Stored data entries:

[Start of section]

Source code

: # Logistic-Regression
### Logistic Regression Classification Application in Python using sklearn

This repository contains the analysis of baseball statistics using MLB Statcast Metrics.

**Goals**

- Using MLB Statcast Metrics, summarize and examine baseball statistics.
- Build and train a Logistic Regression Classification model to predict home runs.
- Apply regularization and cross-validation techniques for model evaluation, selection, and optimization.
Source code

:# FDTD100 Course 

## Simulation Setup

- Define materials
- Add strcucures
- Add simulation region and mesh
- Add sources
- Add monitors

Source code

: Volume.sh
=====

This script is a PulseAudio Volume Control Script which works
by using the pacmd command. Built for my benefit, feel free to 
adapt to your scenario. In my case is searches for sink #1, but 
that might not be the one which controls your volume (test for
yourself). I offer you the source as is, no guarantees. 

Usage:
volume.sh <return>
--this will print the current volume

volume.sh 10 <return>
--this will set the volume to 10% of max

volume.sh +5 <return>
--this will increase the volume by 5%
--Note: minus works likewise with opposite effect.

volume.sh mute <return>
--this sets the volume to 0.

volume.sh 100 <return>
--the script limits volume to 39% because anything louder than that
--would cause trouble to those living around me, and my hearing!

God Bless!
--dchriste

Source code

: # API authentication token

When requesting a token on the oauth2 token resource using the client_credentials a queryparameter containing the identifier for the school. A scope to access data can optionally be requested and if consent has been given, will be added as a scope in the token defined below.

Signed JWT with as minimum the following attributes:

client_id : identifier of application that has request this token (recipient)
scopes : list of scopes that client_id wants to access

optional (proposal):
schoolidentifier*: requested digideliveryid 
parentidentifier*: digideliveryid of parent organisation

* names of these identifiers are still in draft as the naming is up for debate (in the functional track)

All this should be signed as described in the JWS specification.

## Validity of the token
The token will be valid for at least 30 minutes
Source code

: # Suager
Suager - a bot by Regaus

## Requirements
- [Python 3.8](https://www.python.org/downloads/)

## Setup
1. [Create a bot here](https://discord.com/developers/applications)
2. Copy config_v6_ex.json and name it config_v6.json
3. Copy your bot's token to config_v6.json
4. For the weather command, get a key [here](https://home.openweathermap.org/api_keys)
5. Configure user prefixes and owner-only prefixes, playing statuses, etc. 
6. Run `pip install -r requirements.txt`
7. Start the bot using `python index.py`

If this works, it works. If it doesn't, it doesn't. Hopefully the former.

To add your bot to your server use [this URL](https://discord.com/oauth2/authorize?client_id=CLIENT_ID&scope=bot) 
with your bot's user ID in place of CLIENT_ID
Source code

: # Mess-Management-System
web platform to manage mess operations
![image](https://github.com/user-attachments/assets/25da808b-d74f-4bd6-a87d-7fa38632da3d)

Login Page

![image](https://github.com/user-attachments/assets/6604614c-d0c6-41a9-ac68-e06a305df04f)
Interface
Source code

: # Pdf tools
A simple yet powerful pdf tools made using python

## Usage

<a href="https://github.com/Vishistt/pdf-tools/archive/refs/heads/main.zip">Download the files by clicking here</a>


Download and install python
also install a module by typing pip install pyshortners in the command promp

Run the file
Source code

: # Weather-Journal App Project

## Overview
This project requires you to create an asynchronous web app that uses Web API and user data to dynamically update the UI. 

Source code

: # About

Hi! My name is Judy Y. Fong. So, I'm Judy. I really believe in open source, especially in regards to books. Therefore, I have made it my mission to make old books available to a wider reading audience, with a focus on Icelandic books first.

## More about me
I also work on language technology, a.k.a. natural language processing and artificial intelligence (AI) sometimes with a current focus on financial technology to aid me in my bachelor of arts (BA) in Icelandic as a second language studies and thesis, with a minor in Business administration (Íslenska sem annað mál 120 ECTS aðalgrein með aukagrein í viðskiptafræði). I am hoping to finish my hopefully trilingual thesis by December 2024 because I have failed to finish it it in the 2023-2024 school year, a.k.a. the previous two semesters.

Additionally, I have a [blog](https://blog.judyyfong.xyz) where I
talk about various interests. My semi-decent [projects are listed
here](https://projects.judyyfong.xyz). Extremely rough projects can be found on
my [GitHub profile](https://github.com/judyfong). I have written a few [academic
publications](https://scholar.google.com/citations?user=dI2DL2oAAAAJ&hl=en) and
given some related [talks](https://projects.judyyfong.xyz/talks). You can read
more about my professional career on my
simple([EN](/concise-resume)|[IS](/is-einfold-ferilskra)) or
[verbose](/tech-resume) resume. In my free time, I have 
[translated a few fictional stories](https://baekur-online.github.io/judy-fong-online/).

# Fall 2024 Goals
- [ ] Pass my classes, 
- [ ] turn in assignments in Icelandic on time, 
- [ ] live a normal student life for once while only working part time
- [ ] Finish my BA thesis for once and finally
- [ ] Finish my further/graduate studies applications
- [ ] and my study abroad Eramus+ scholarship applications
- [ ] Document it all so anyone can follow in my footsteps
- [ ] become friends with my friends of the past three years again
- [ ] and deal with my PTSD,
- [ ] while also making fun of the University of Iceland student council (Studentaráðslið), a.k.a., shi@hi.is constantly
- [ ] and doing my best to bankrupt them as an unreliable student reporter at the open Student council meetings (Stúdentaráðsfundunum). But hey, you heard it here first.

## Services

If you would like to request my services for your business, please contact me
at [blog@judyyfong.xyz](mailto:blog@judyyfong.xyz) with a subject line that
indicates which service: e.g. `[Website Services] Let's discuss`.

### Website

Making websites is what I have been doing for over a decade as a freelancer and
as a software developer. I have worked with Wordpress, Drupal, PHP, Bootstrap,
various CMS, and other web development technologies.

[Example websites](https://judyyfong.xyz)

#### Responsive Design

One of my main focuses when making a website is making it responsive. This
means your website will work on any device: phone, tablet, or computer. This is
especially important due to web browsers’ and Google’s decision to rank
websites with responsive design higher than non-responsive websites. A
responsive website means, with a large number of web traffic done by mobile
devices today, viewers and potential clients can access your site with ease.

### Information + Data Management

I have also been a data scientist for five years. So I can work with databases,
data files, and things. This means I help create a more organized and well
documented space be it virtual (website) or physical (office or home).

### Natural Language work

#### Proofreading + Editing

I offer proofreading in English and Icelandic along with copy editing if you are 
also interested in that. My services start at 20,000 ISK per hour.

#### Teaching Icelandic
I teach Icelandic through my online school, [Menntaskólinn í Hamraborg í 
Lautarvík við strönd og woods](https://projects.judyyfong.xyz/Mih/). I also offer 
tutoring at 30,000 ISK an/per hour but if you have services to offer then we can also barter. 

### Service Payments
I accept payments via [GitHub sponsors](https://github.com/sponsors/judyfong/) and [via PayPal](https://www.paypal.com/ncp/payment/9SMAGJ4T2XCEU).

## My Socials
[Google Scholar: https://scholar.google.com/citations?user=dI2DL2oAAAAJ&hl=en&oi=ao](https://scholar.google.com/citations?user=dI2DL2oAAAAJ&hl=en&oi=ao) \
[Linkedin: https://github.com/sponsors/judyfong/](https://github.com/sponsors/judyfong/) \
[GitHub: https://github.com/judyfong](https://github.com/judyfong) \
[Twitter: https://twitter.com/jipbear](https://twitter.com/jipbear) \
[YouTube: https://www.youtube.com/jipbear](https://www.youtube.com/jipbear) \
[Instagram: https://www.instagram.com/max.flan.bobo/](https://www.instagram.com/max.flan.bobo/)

[End of section]

Activity: Reproduce every record that appears above, keeping the wording exact.

Solution for this task:
Source code

: # Logistic-Regression
### Logistic Regression Classification Application in Python using sklearn

This repository contains the analysis of baseball statistics using MLB Statcast Metrics.

**Goals**

- Using MLB Statcast Metrics, summarize and examine baseball statistics.
- Build and train a Logistic Regression Classification model to predict home runs.
- Apply regularization and cross-validation techniques for model evaluation, selection, and optimization.
Source code

:# FDTD100 Course 

## Simulation Setup

- Define materials
- Add strcucures
- Add simulation region and mesh
- Add sources
- Add monitors

Source code

: Volume.sh
=====

This script is a PulseAudio Volume Control Script which works
by using the pacmd command. Built for my benefit, feel free to 
adapt to your scenario. In my case is searches for sink #1, but 
that might not be the one which controls your volume (test for
yourself). I offer you the source as is, no guarantees. 

Usage:
volume.sh <return>
--this will print the current volume

volume.sh 10 <return>
--this will set the volume to 10% of max

volume.sh +5 <return>
--this will increase the volume by 5%
--Note: minus works likewise with opposite effect.

volume.sh mute <return>
--this sets the volume to 0.

volume.sh 100 <return>
--the script limits volume to 39% because anything louder than that
--would cause trouble to those living around me, and my hearing!

God Bless!
--dchriste

Source code

: # API authentication token

When requesting a token on the oauth2 token resource using the client_credentials a queryparameter containing the identifier for the school. A scope to access data can optionally be requested and if consent has been given, will be added as a scope in the token defined below.

Signed JWT with as minimum the following attributes:

client_id : identifier of application that has request this token (recipient)
scopes : list of scopes that client_id wants to access

optional (proposal):
schoolidentifier*: requested digideliveryid 
parentidentifier*: digideliveryid of parent organisation

* names of these identifiers are still in draft as the naming is up for debate (in the functional track)

All this should be signed as described in the JWS specification.

## Validity of the token
The token will be valid for at least 30 minutes
Source code

: # Suager
Suager - a bot by Regaus

## Requirements
- [Python 3.8](https://www.python.org/downloads/)

## Setup
1. [Create a bot here](https://discord.com/developers/applications)
2. Copy config_v6_ex.json and name it config_v6.json
3. Copy your bot's token to config_v6.json
4. For the weather command, get a key [here](https://home.openweathermap.org/api_keys)
5. Configure user prefixes and owner-only prefixes, playing statuses, etc. 
6. Run `pip install -r requirements.txt`
7. Start the bot using `python index.py`

If this works, it works. If it doesn't, it doesn't. Hopefully the former.

To add your bot to your server use [this URL](https://discord.com/oauth2/authorize?client_id=CLIENT_ID&scope=bot) 
with your bot's user ID in place of CLIENT_ID
Source code

: # Mess-Management-System
web platform to manage mess operations
![image](https://github.com/user-attachments/assets/25da808b-d74f-4bd6-a87d-7fa38632da3d)

Login Page

![image](https://github.com/user-attachments/assets/6604614c-d0c6-41a9-ac68-e06a305df04f)
Interface
Source code

: # Pdf tools
A simple yet powerful pdf tools made using python

## Usage

<a href="https://github.com/Vishistt/pdf-tools/archive/refs/heads/main.zip">Download the files by clicking here</a>


Download and install python
also install a module by typing pip install pyshortners in the command promp

Run the file
Source code

: # Weather-Journal App Project

## Overview
This project requires you to create an asynchronous web app that uses Web API and user data to dynamically update the UI. 

Source code

: # About

Hi! My name is Judy Y. Fong. So, I'm Judy. I really believe in open source, especially in regards to books. Therefore, I have made it my mission to make old books available to a wider reading audience, with a focus on Icelandic books first.

## More about me
I also work on language technology, a.k.a. natural language processing and artificial intelligence (AI) sometimes with a current focus on financial technology to aid me in my bachelor of arts (BA) in Icelandic as a second language studies and thesis, with a minor in Business administration (Íslenska sem annað mál 120 ECTS aðalgrein með aukagrein í viðskiptafræði). I am hoping to finish my hopefully trilingual thesis by December 2024 because I have failed to finish it it in the 2023-2024 school year, a.k.a. the previous two semesters.

Additionally, I have a [blog](https://blog.judyyfong.xyz) where I
talk about various interests. My semi-decent [projects are listed
here](https://projects.judyyfong.xyz). Extremely rough projects can be found on
my [GitHub profile](https://github.com/judyfong). I have written a few [academic
publications](https://scholar.google.com/citations?user=dI2DL2oAAAAJ&hl=en) and
given some related [talks](https://projects.judyyfong.xyz/talks). You can read
more about my professional career on my
simple([EN](/concise-resume)|[IS](/is-einfold-ferilskra)) or
[verbose](/tech-resume) resume. In my free time, I have 
[translated a few fictional stories](https://baekur-online.github.io/judy-fong-online/).

# Fall 2024 Goals
- [ ] Pass my classes, 
- [ ] turn in assignments in Icelandic on time, 
- [ ] live a normal student life for once while only working part time
- [ ] Finish my BA thesis for once and finally
- [ ] Finish my further/graduate studies applications
- [ ] and my study abroad Eramus+ scholarship applications
- [ ] Document it all so anyone can follow in my footsteps
- [ ] become friends with my friends of the past three years again
- [ ] and deal with my PTSD,
- [ ] while also making fun of the University of Iceland student council (Studentaráðslið), a.k.a., shi@hi.is constantly
- [ ] and doing my best to bankrupt them as an unreliable student reporter at the open Student council meetings (Stúdentaráðsfundunum). But hey, you heard it here first.

## Services

If you would like to request my services for your business, please contact me
at [blog@judyyfong.xyz](mailto:blog@judyyfong.xyz) with a subject line that
indicates which service: e.g. `[Website Services] Let's discuss`.

### Website

Making websites is what I have been doing for over a decade as a freelancer and
as a software developer. I have worked with Wordpress, Drupal, PHP, Bootstrap,
various CMS, and other web development technologies.

[Example websites](https://judyyfong.xyz)

#### Responsive Design

One of my main focuses when making a website is making it responsive. This
means your website will work on any device: phone, tablet, or computer. This is
especially important due to web browsers’ and Google’s decision to rank
websites with responsive design higher than non-responsive websites. A
responsive website means, with a large number of web traffic done by mobile
devices today, viewers and potential clients can access your site with ease.

### Information + Data Management

I have also been a data scientist for five years. So I can work with databases,
data files, and things. This means I help create a more organized and well
documented space be it virtual (website) or physical (office or home).

### Natural Language work

#### Proofreading + Editing

I offer proofreading in English and Icelandic along with copy editing if you are 
also interested in that. My services start at 20,000 ISK per hour.

#### Teaching Icelandic
I teach Icelandic through my online school, [Menntaskólinn í Hamraborg í 
Lautarvík við strönd og woods](https://projects.judyyfong.xyz/Mih/). I also offer 
tutoring at 30,000 ISK an/per hour but if you have services to offer then we can also barter. 

### Service Payments
I accept payments via [GitHub sponsors](https://github.com/sponsors/judyfong/) and [via PayPal](https://www.paypal.com/ncp/payment/9SMAGJ4T2XCEU).

## My Socials
[Google Scholar: https://scholar.google.com/citations?user=dI2DL2oAAAAJ&hl=en&oi=ao](https://scholar.google.com/citations?user=dI2DL2oAAAAJ&hl=en&oi=ao) \
[Linkedin: https://github.com/sponsors/judyfong/](https://github.com/sponsors/judyfong/) \
[GitHub: https://github.com/judyfong](https://github.com/judyfong) \
[Twitter: https://twitter.com/jipbear](https://twitter.com/jipbear) \
[YouTube: https://www.youtube.com/jipbear](https://www.youtube.com/jipbear) \
[Instagram: https://www.instagram.com/max.flan.bobo/](https://www.instagram.com/max.flan.bobo/)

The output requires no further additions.